And as the Court observed in Davies and Cody v The King ((1937) 57 CLR at p 180), the duty imposed on a court of appeal to quash a conviction when it thinks that on any ground there was a miscarriage of justice covers:

'not only cases where there is affirmative reason to suppose that the appellant is innocent, but also cases of quite another description. For it will set aside a conviction whenever it appears unjust or unsafe to allow the verdict to stand because some failure has occurred in observing the conditions which, in the court's view, are essential to a satisfactory trial, or because there is some feature of the case raising a substantial possibility that, either in the conclusion itself, or in the manner in which it has been reached, the jury may have been mistaken or misled.'

Where, notwithstanding that as a matter of law there is evidence to sustain a verdict, a court of criminal appeal is asked to conclude that the verdict is unsafe or unsatisfactory, the question which the court must ask itself is whether it thinks that upon the whole of the evidence it was open to the jury to be satisfied beyond reasonable doubt that the accused was guilty (See Whitehorn v The Queen (1983) 152 CLR at p 686; Chamberlain v The Queen [No 2] (1984) 153 CLR at p 532; Knight v The Queen (1992) 175 CLR 495 at pp 504 - 505, 511). But in answering that question the court must not disregard or discount either the consideration that the jury is the body entrusted with the primary responsibility of determining guilt or innocence, or the consideration that the jury has had the benefit of having seen and heard the witnesses. On the contrary, the court must pay full regard to those considerations (Chamberlain v The Queen [No 2] (1984) 153 CLR at p 621)." (emphasis added)

  1. Their Honours went on to say:[7]

"In most cases a doubt experienced by an appellate court will be a doubt which a jury ought also to have experienced. It is only where a jury's advantage in seeing and hearing the evidence is capable of resolving a doubt experienced by a court of criminal appeal that the court may conclude that no miscarriage of justice occurred. That is to say, where the evidence lacks credibility for reasons which are not explained by the manner in which it was given, a reasonable doubt experienced by the court is a doubt which a reasonable jury ought to have experienced.
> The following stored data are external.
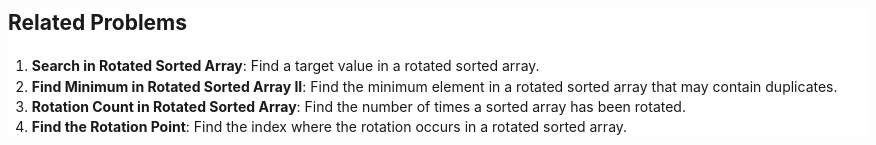 ## Related Problems

1. **Search in Rotated Sorted Array**: Find a target value in a rotated sorted array.
2. **Find Minimum in Rotated Sorted Array II**: Find the minimum element in a rotated sorted array that may contain duplicates.
3. **Rotation Count in Rotated Sorted Array**: Find the number of times a sorted array has been rotated.
4. **Find the Rotation Point**: Find the index where the rotation occurs in a rotated sorted array. 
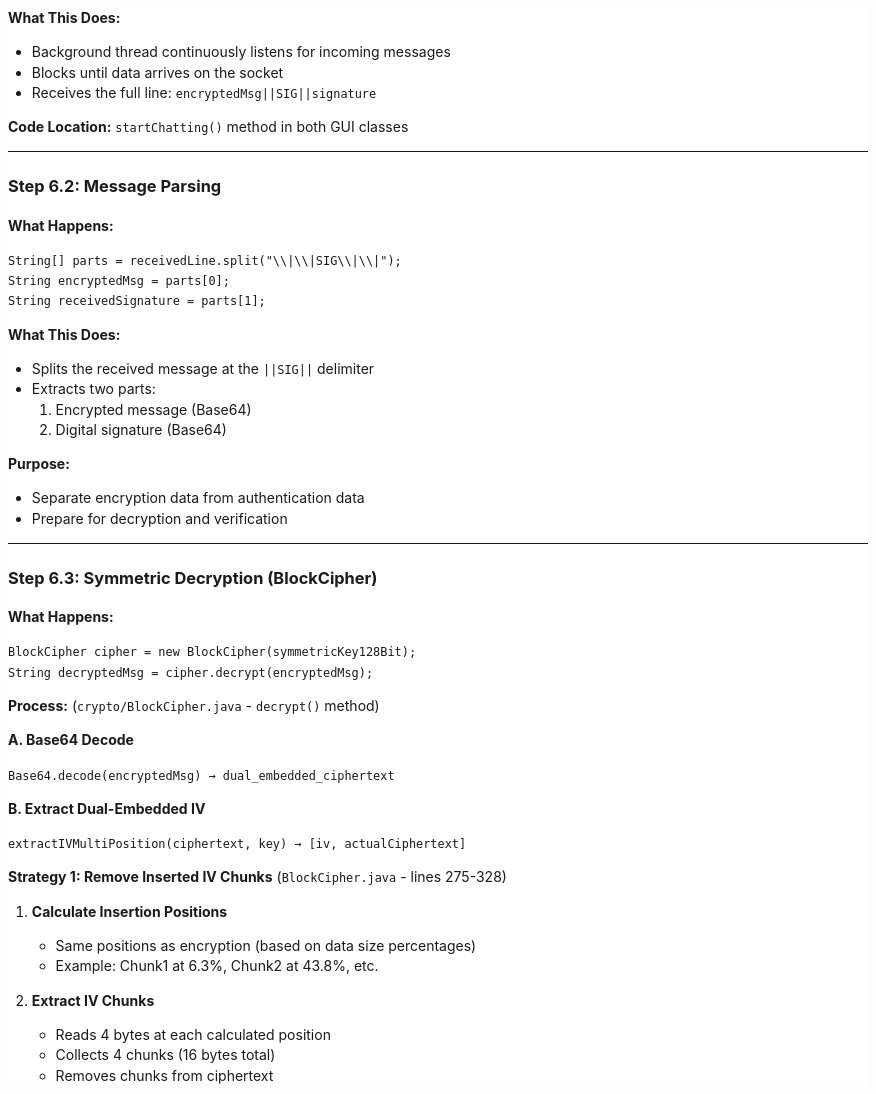 **What This Does:**
- Background thread continuously listens for incoming messages
- Blocks until data arrives on the socket
- Receives the full line: `encryptedMsg||SIG||signature`

**Code Location:** `startChatting()` method in both GUI classes

---

### Step 6.2: Message Parsing

**What Happens:**
```
String[] parts = receivedLine.split("\\|\\|SIG\\|\\|");
String encryptedMsg = parts[0];
String receivedSignature = parts[1];
```

**What This Does:**
- Splits the received message at the `||SIG||` delimiter
- Extracts two parts:
  1. Encrypted message (Base64)
  2. Digital signature (Base64)

**Purpose:**
- Separate encryption data from authentication data
- Prepare for decryption and verification

---

### Step 6.3: Symmetric Decryption (BlockCipher)

**What Happens:**
```
BlockCipher cipher = new BlockCipher(symmetricKey128Bit);
String decryptedMsg = cipher.decrypt(encryptedMsg);
```

**Process:** (`crypto/BlockCipher.java` - `decrypt()` method)

**A. Base64 Decode**
```
Base64.decode(encryptedMsg) → dual_embedded_ciphertext
```

**B. Extract Dual-Embedded IV**
```
extractIVMultiPosition(ciphertext, key) → [iv, actualCiphertext]
```

**Strategy 1: Remove Inserted IV Chunks** (`BlockCipher.java` - lines 275-328)
1. **Calculate Insertion Positions**
   - Same positions as encryption (based on data size percentages)
   - Example: Chunk1 at 6.3%, Chunk2 at 43.8%, etc.
   
2. **Extract IV Chunks**
   - Reads 4 bytes at each calculated position
   - Collects 4 chunks (16 bytes total)
   - Removes chunks from ciphertext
If the evidence, upon the record itself, contains discrepancies, displays inadequacies, is tainted or otherwise lacks probative force in such a way as to lead the court of criminal appeal to conclude that, even making full allowance for the advantages enjoyed by the jury, there is a significant possibility that an innocent person has been convicted, then the court is bound to act and to set aside a verdict based upon that evidence (Chamberlain v The Queen [No 2] (1984) 153 CLR at pp 618 - 619; Chidiac v The Queen (1991) 171 CLR 432 at pp 443 - 444). In doing so, the court is not substituting trial by a court of appeal for trial by jury, for the ultimate question must always be whether the court thinks that upon the whole of the evidence it was open to the jury to be satisfied beyond reasonable doubt that the accused was guilty (Chidiac v The Queen (1991) 171 CLR at pp 443, 451, 458, 461 - 462). Although the propositions stated in the four preceding sentences have been variously expressed in judgments of members of the Court in previous cases, we have put aside those differences in expression in order to provide authoritative guidance to courts of criminal appeal by stating the propositions in the form in which they are set out above."  (emphasis added)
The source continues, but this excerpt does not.